[Start of Attachment]

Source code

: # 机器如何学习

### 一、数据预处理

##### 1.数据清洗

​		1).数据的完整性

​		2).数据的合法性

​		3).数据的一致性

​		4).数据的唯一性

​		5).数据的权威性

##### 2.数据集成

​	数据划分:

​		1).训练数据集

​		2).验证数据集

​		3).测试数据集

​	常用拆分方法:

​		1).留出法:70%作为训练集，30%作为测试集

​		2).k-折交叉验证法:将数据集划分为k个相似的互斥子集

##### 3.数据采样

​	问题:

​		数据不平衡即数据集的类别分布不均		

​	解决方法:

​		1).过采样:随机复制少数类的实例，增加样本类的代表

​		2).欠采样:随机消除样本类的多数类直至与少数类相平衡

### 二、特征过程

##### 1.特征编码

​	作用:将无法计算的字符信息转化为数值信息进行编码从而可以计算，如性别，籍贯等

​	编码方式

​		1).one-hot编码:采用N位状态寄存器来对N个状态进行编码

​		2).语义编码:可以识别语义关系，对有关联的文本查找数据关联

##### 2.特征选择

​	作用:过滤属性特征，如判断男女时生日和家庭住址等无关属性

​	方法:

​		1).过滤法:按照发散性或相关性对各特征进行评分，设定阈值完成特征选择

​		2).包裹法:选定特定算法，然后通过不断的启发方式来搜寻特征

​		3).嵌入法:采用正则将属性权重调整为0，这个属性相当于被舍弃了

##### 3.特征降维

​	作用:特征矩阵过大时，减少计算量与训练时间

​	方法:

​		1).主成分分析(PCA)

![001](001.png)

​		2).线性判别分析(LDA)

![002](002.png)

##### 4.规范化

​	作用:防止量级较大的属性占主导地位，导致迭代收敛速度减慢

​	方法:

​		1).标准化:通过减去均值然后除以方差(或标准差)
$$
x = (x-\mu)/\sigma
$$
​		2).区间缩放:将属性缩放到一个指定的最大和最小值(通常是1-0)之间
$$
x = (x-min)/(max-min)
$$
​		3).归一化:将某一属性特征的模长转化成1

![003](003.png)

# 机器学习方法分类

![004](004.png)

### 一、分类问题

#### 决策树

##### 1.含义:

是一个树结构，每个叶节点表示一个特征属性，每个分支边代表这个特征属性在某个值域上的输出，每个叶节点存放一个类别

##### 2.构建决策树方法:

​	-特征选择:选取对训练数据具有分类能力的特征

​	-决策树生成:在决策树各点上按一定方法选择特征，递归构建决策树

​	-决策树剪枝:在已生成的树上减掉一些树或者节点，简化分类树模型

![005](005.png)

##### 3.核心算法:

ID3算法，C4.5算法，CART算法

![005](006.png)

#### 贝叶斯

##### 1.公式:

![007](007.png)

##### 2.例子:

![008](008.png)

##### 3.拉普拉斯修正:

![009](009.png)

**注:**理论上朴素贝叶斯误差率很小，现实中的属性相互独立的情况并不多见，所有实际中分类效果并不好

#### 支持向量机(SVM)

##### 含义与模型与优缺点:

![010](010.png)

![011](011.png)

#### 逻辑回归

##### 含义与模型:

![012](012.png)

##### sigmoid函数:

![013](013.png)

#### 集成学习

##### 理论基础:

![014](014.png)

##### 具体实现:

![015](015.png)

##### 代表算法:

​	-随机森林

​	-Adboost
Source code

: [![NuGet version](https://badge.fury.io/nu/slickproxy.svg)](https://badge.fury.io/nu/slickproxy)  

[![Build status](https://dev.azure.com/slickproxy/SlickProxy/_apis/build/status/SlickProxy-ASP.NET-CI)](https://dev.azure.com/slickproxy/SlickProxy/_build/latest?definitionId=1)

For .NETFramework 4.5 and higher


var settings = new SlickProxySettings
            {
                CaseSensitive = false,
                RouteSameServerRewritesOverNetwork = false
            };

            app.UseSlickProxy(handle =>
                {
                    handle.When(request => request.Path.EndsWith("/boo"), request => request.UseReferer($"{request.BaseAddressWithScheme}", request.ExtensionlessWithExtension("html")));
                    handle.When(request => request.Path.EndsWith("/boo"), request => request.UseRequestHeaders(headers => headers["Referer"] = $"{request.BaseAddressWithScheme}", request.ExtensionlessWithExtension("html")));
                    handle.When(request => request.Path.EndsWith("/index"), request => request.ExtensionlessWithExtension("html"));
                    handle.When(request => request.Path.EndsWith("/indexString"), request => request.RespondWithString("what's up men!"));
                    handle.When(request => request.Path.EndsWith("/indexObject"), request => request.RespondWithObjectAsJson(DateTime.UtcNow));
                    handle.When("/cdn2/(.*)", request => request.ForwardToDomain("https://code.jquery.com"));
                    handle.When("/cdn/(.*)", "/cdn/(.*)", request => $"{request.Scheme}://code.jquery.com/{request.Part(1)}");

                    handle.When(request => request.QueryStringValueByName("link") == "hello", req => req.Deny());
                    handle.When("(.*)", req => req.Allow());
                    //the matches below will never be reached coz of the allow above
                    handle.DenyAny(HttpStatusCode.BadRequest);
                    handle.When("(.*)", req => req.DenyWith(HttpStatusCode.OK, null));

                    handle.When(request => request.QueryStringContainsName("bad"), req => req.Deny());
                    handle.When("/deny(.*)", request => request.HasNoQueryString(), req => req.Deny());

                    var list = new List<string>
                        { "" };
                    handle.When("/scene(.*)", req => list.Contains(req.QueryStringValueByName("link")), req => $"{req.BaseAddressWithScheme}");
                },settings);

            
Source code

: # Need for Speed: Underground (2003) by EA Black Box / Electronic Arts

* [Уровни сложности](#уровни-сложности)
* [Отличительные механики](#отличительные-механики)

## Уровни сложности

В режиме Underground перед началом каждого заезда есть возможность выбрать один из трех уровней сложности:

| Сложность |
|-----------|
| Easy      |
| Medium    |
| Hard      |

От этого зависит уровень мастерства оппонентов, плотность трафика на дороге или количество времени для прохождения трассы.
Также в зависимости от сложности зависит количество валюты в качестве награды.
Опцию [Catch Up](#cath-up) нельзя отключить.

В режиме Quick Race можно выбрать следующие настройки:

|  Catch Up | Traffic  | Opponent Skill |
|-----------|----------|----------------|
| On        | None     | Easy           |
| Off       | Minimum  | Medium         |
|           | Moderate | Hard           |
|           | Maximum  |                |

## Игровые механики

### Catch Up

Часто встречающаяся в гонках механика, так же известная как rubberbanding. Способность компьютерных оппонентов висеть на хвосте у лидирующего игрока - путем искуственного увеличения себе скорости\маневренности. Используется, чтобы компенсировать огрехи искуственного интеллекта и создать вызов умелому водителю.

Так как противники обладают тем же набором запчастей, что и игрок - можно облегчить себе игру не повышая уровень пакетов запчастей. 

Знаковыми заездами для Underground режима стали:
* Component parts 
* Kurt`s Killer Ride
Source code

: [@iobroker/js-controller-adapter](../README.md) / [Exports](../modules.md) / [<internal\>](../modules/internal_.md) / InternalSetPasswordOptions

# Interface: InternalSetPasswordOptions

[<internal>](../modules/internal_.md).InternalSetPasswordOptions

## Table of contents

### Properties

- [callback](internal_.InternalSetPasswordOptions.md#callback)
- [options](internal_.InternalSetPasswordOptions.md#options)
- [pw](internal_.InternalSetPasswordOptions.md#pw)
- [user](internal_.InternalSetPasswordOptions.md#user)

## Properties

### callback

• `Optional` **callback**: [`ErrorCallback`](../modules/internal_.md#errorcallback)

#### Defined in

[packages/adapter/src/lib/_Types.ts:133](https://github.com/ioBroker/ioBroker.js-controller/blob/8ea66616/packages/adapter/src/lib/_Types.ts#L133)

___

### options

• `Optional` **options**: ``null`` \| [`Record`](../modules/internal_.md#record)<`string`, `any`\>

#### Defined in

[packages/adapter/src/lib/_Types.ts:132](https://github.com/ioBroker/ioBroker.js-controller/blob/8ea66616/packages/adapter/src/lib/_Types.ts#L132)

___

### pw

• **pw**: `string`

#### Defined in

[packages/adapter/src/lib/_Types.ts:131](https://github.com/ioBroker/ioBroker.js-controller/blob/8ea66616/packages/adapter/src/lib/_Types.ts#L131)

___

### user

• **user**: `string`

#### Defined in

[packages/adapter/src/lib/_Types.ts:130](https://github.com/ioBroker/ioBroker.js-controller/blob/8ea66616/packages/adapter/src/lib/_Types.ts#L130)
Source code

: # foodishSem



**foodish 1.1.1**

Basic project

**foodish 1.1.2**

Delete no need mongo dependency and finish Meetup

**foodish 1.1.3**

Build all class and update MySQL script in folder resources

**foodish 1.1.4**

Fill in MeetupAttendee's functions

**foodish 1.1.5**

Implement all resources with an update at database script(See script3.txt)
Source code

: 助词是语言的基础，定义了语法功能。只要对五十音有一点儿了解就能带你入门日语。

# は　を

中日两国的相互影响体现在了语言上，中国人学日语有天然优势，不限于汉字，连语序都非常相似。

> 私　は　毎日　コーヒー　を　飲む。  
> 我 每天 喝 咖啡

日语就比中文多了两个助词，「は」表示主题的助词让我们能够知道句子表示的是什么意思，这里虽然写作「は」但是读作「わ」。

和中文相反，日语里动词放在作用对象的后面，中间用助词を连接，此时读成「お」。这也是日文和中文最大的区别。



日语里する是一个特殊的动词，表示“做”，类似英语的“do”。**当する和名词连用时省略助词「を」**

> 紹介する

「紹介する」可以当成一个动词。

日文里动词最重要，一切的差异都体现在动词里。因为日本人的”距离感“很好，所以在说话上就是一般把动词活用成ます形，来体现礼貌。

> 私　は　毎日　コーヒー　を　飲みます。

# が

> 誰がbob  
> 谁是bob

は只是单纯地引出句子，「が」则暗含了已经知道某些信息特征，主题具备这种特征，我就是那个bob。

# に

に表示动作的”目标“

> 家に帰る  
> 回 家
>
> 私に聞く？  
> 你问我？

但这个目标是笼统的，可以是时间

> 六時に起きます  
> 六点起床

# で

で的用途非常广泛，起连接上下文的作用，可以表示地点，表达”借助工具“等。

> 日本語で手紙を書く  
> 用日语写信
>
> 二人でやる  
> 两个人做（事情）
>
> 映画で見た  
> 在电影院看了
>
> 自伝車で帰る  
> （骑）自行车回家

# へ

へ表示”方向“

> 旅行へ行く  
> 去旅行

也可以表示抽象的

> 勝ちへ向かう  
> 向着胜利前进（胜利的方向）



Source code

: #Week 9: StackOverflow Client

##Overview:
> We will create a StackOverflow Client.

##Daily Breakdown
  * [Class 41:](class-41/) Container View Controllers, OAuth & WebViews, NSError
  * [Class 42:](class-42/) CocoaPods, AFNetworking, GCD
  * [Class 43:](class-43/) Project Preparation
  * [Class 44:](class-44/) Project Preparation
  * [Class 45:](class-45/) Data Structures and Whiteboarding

[End of Attachment]

| TASK BRIEF |
Among the lines above, find those holding "false" and copy each one.

| ANSWER BOX |
                CaseSensitive = false,
                RouteSameServerRewritesOverNetwork = false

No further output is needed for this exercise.